## Assigned task
Without changing a word, copy every line of the listing below and leave out the images.

============================================================

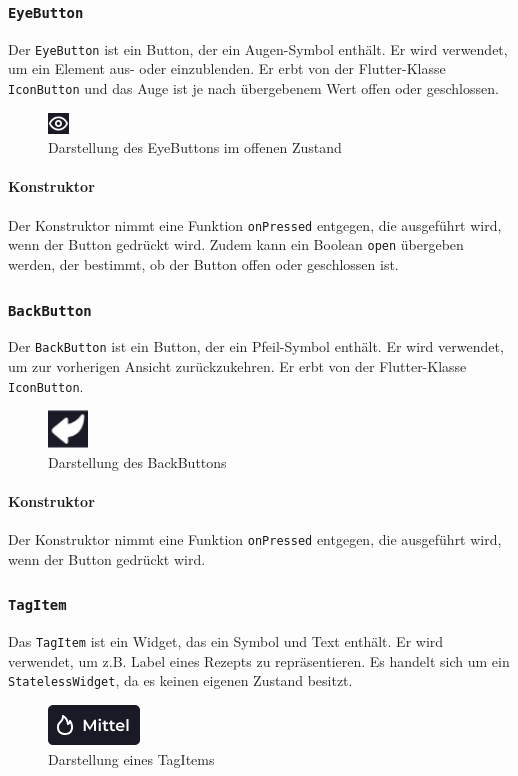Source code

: \documentclass{entwurfsheft}
\begin{document}
\subsubsection{\texttt{EyeButton}}
\label{sec:eyeButton}
Der \texttt{EyeButton} ist ein Button, der ein Augen-Symbol enthält. Er wird verwendet, um ein Element aus- oder einzublenden. Er erbt von der Flutter-Klasse \texttt{IconButton} und das Auge ist je nach übergebenem Wert offen oder geschlossen.
\begin{figure}[htp]
    \centering
    \includegraphics[height = .5cm]{images/presentationLayer/uiElements/eyeButton.png}
    \caption{Darstellung des EyeButtons im offenen Zustand}
\end{figure}
\paragraph*{Konstruktor}
Der Konstruktor nimmt eine Funktion \texttt{onPressed} entgegen, die ausgeführt wird, wenn der Button gedrückt wird. Zudem kann ein Boolean \texttt{open} übergeben werden, der bestimmt, ob der Button offen oder geschlossen ist.
\newpage

\subsubsection{\texttt{BackButton}}
\label{sec:backButton}
Der \texttt{BackButton} ist ein Button, der ein Pfeil-Symbol enthält. Er wird verwendet, um zur vorherigen Ansicht zurückzukehren. Er erbt von der Flutter-Klasse \texttt{IconButton}.
\begin{figure}[htp]
    \centering
    \includegraphics[height = 1cm]{images/presentationLayer/uiElements/backButton.png}
    \caption{Darstellung des BackButtons}
\end{figure}
\paragraph*{Konstruktor}
Der Konstruktor nimmt eine Funktion \texttt{onPressed} entgegen, die ausgeführt wird, wenn der Button gedrückt wird.

\subsubsection{\texttt{TagItem}}
\label{sec:tagItem}
Das \texttt{TagItem} ist ein Widget, das ein Symbol und Text enthält. Er wird verwendet, um z.B. Label eines Rezepts zu repräsentieren. Es handelt sich um ein \texttt{StatelessWidget}, da es keinen eigenen Zustand besitzt.
\begin{figure}[htp]
    \centering
    \includegraphics[height = .7cm]{images/presentationLayer/uiElements/tagItem.png}
    \caption{Darstellung eines TagItems}
\end{figure}
\end{document}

============================================================

## Solved problem
Source code

: \documentclass{entwurfsheft}
\begin{document}
\subsubsection{\texttt{EyeButton}}
\label{sec:eyeButton}
Der \texttt{EyeButton} ist ein Button, der ein Augen-Symbol enthält. Er wird verwendet, um ein Element aus- oder einzublenden. Er erbt von der Flutter-Klasse \texttt{IconButton} und das Auge ist je nach übergebenem Wert offen oder geschlossen.
\begin{figure}[htp]
    \centering
    \includegraphics[height = .5cm]{images/presentationLayer/uiElements/eyeButton.png}
    \caption{Darstellung des EyeButtons im offenen Zustand}
\end{figure}
\paragraph*{Konstruktor}
Der Konstruktor nimmt eine Funktion \texttt{onPressed} entgegen, die ausgeführt wird, wenn der Button gedrückt wird. Zudem kann ein Boolean \texttt{open} übergeben werden, der bestimmt, ob der Button offen oder geschlossen ist.
\newpage

\subsubsection{\texttt{BackButton}}
\label{sec:backButton}
Der \texttt{BackButton} ist ein Button, der ein Pfeil-Symbol enthält. Er wird verwendet, um zur vorherigen Ansicht zurückzukehren. Er erbt von der Flutter-Klasse \texttt{IconButton}.
\begin{figure}[htp]
    \centering
    \includegraphics[height = 1cm]{images/presentationLayer/uiElements/backButton.png}
    \caption{Darstellung des BackButtons}
\end{figure}
\paragraph*{Konstruktor}
Der Konstruktor nimmt eine Funktion \texttt{onPressed} entgegen, die ausgeführt wird, wenn der Button gedrückt wird.

\subsubsection{\texttt{TagItem}}
\label{sec:tagItem}
Das \texttt{TagItem} ist ein Widget, das ein Symbol und Text enthält. Er wird verwendet, um z.B. Label eines Rezepts zu repräsentieren. Es handelt sich um ein \texttt{StatelessWidget}, da es keinen eigenen Zustand besitzt.
\begin{figure}[htp]
    \centering
    \includegraphics[height = .7cm]{images/presentationLayer/uiElements/tagItem.png}
    \caption{Darstellung eines TagItems}
\end{figure}
\end{document}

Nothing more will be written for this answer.